I went to see a senior member of the UDA and told him I wanted official clearance to undertake a special operation. I said the sanction was in retaliation for the Poppy Day massacre at Enniskillen and other atrocities carried out by the IRA. The brigadier said he needed to know the exact details of what I had in mind, including the names of the targets, where it would happen and my weapons of choice. I refused point-blank to tell him anything. I told the brigadier the operation was ‘something special’.
He insisted he needed more information. I stood firm and refused to give any details, saying my personal safety depended on the confidentiality of the operation. When he said again he needed more information before he could OK the sanction, I told him: McGuinness and Adams, within ten days. He promised to come back to me within twenty-four hours of consulting his colleagues. When he came back he said I had official UFF clearance to sanction Adams and McGuinness. He also informed me of the official codeword for claiming responsibility, but I would never have claimed responsibility. I wasn’t stupid. I knew that calls were made to the Samaritans and newsrooms and that those calls were recorded.
I now had ten days to prepare. Top of my list was munitions. I had my two personal weapons, the Ruger and the Armalite, but I needed something different. I couldn’t stick an Armalite up my coat and use it at the Republican Plot. I had to have different weapons and new weapons, and I knew exactly who could help me. I took a train to Coleraine to see an associate I was sure could help me. I knew he could supply the munitions I needed to make my contribution at the IRA’s cenotaph. I always used public transport when visiting contacts and associates. Buses and trains were the ideal way of getting around Northern Ireland suspicion-free. Buses and trains were never stopped and searched by the security forces but cars were. Taking a car posed too high a risk.

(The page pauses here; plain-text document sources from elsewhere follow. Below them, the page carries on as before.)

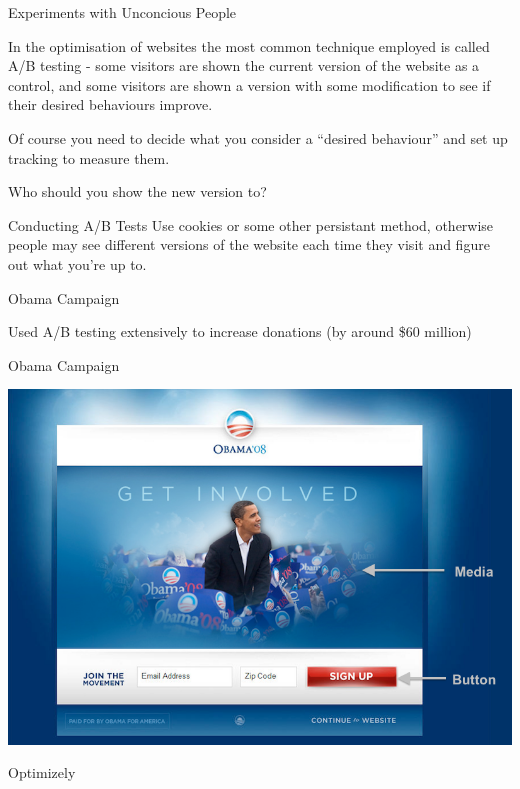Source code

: \documentclass{beamer}
\begin{document}
\begin{frame}{Experiments with Unconcious People}

In the optimisation of websites the most common technique employed is called A/B testing - some visitors are shown the current version of the website as a control, and some visitors are shown a version with some modification to see if their desired behaviours improve. 

\vspace{5mm}

Of course you need to decide what you consider a ``desired behaviour'' and set up tracking to measure them.  

\vspace{5mm}

Who should you show the new version to?  %

\end{frame}




\begin{frame}{Conducting A/B Tests}
Use cookies or some other persistant method, otherwise people may see different versions of the website each time they visit and figure out what you're up to.
\end{frame}


\begin{frame}{Obama Campaign}

Used A/B testing extensively to increase donations (by around \$60 million)

\end{frame}



\begin{frame}{Obama Campaign}

\begin{center}
\includegraphics[scale=0.35]{pics/wk6/Obama_Homepage_original.png}
\end{center}

Optimizely

\end{frame}
\end{document}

I was met in Coleraine by my associate and informed I was going on a drive. I took a seat in the last car of a three-car convoy and our journey began. Each car was linked to the others via walkie-talkie. We drove for miles. Two hours later the car stopped. I was back in roughly the same area where our journey had begun earlier in the day. It was a farm in the middle of nowhere. I was introduced to ‘Mr A’ in the hay shed of his sprawling property. Mr A was a leading figure in Ulster Resistance, which was launched in 1986 in response to the controversial Anglo-Irish Agreement. He invited me to sit down. Next to where I was seated was a massive item covered in tarpaulin. I pulled back the covers and there was part of a large arms shipment that had arrived from South Africa via contacts of Brian Nelson. Nelson was a high-ranking UDA/UFF man who was also a British Army agent. The shipment was split three ways – between the UDA, the UVF and Ulster Resistance – and each got a one-third share. Contained in Ulster Resistance’s share were AK47s, RPGs, rocket launchers, 9mm revolvers and grenades. I had never seen so many weapons in one place at one time.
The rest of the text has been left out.